Did you always plan on becoming a man in uniform?
Yes, I have always wanted to be in the police force. I like the idea of being able to make a difference in the community by helping people.
Why did you decide to pursue a role within the Critical Incident Response Team?
I was in the Australian Army before I joined the police force and I loved the physicality, mateship and teamwork of that job. I joined the Critical Incident Response Team (CIRT) because it has these same qualities.
How do people react when you tell them you work for Victoria Police?
People are generally interested in the job and ask a lot of questions. I find that I get a lot of people asking hypothetical questions about traffic offences which makes me laugh.
What training or studies were you required to complete?
To join the Critical Incident Response Team I was required to go through some pretty tough testing both physically and mentally. The initial course was six weeks of training based mostly around tactical policing and weapons training. After that I also completed the close personal protection course and negotiator course.

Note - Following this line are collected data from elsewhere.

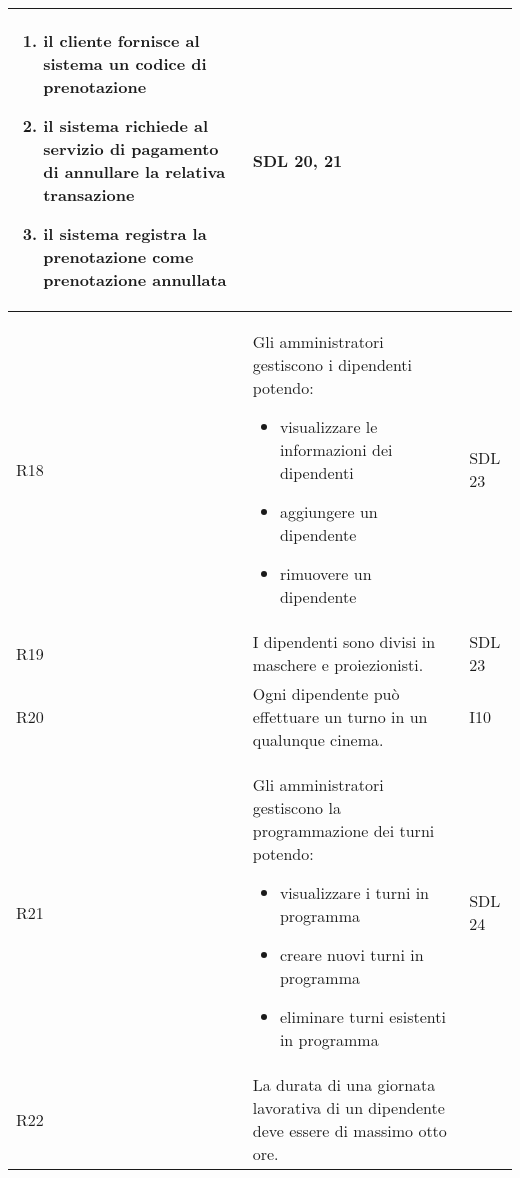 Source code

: \begin{longtable}{|p{0.8cm}|p{13.4cm}|p{2.1cm}|}
      \begin{enumerate}
            \item il cliente fornisce al sistema un codice di
                  prenotazione
            \item il sistema richiede al servizio di pagamento di
                  annullare la relativa transazione
            \item il sistema registra la prenotazione come prenotazione
                  annullata
      \end{enumerate}             &
      SDL 20, 21
      \\\hline
      R18                                                                     &
      Gli amministratori gestiscono i dipendenti potendo:
      \begin{itemize}
            \item visualizzare le informazioni dei dipendenti
            \item aggiungere un dipendente
            \item rimuovere un dipendente
      \end{itemize}                       &
      SDL 23
      \\\hline
      R19                                                                     &
      I dipendenti sono divisi in maschere e proiezionisti.                   &
      SDL 23
      \\\hline
      R20                                                                     &
      Ogni dipendente può effettuare un turno in un qualunque cinema.         &
      I10
      \\\hline
      R21                                                                     &
      Gli amministratori gestiscono la programmazione dei turni
      potendo:
      \begin{itemize}
            \item visualizzare i turni in programma
            \item creare nuovi turni in programma
            \item eliminare turni esistenti in programma
      \end{itemize}                            &
      SDL 24
      \\\hline
      R22                                                                     &
      La durata di una giornata lavorativa di un dipendente deve essere di
      massimo otto ore.                                                       &

\end{longtable}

The negotiator training course was extremely tough because we were put in some very stressful situations including suicide intervention and hostage negotiation. In these scenarios, every word that comes out of your mouth could potentially mean the difference between life and death.
Wow, so what would you say is the best part of your job?
The best part of my job would have to be the other CIRT members who I work with. I am lucky to be working with such a good group of people.
What is the most challenging part of what you do?
I am currently an acting sergeant which means I am responsible for coordinating CIRT deployments all over Victoria as the need arises. This can be pretty challenging in itself. Only recently I was at a job in Melbourne when I received a call from police in Wodonga requesting assistance to arrest a male.
This male was armed with a knife threatening to harm himself and police. I had to organise a plane to fly us there whilst still attending to the job I was involved with. The planning for these jobs is probably the most challenging part for me. No job is ever the same and I need to keep the team safe to ensure that everyone goes home at the end of a shift.
What has been a career highlight for you?
My favourite part of CIRT is our Close Personal Protection capability. I have had the opportunity to perform close personal protection for some high profile world leaders. I have found myself having dinner with the US Ambassador, sharing a coffee at a café with the Israeli Ambassador and buying McDonalds with the Prime Minister.
What skills and personal qualities make a good CIRT member?
To be a good CIRT member you need to be passionate about the job, motivated, disciplined, driven to succeed and be able to work well in a team environment.
So much of what we do relies heavily on a high standard of individual performance along with strong teamwork. It’s like a game of football; everyone has a position to play in order for the team to win the game.
Do you have any advice for readers dreaming of becoming a member of the CIRT?
Go out and get some life experience. Join a sporting team or a volunteer group so you can get some interaction with the community. I would say to anyone dreaming of joining the CIRT to go for it. Anything is possible if you are prepared to do the hard work to get there.